If one antidepressant truly doesn’t work, physicians will typically prescribe an antidepressant from a different drug class. Or they’ll prescribe an augmenting agent, such as lithium or an atypical antipsychotic medication to boost the effectiveness of the antidepressant.
If medication and psychotherapy are unsuccessful, these are other options:
Electroconvulsive therapy (ECT). ECT involves placing electrodes on a patient’s scalp, which sends a specific current that induces a short seizure in the brain. In the 1950s, ECT developed a bad reputation because it was administered without anesthesia and with a high voltage, Sheline said. But today, it’s a completely different treatment, she said.
ECT is administered with general anesthesia and the voltage is carefully controlled. In fact, Sheline noted that there is ongoing work to decrease the pulses to minimize side effects. There’s also been concern that ECT is involuntary, Papakostas said. He clarified that ECT is voluntary and requires a patient’s informed consent.
ECT does have various bothersome side effects, including memory loss and headaches. It’s understandable why patients would hesitate to try it, Papakostas said. However, both Papakostas and Sheline agree that a large body of research substantiates ECT’s efficacy. When compared with medication and psychotherapy, ECT appears to work faster and has a higher chance of success, according to Papakostas. It also has the most efficacy data of all the more invasive interventions.

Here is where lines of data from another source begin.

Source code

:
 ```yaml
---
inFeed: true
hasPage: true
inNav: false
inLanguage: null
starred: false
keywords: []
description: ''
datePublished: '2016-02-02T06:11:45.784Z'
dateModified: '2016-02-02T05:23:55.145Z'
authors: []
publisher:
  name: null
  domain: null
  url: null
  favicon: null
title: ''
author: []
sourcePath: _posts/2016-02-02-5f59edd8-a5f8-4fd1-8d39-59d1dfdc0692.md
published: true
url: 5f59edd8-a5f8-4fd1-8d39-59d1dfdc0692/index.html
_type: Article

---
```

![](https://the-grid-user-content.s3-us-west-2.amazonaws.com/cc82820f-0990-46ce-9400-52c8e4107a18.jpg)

Transcranial magnetic stimulation (rTMS). According to Papakostas, this treatment is second to ECT in quality of data. Transcranial magnetic stimulation doesn’t require anesthesia or induce a seizure like ECT. Instead it creates a magnetic field that produces an electric current in a specific area of the brain. It’s typically used for mild to moderate depression. The Food and Drug Administration has approved one device called the NeuroStar TMS to treat depression, which may be used after one antidepressant has failed.
Vagus nerve stimulation (VNS). In 2005, the FDA approved vagus nerve stimulation for treating treatment-resistant depression. The device is surgically implanted onto the vagus nerve on the left side of the neck and delivers mild electrical impulses. Think of it as a cardiac pacemaker. According to the University of Maryland Medical Center, it sends 30-second impulses to the vagus nerve every five minutes.
For over a decade, VNS has been used to treat patients with epilepsy. Researchers began studying VNS for refractory depression when they noticed that some patients’ moods improved. Whether VNS is an effective treatment for refractory depression is unclear. It appears to help some people tremendously but not others. To date, “the data [on VNS] just isn’t on par with ECT or rTMS,” Papakostas said.
Not finding a treatment that lifts your depression can be utterly frustrating and make you feel hopeless. But while it may take more time and effort, together with your physician, you can find a treatment that works for you. Remaining optimistic is important. “Being able to maintain a positive, hopeful attitude is as critical as [getting the right treatment], Papakostas said.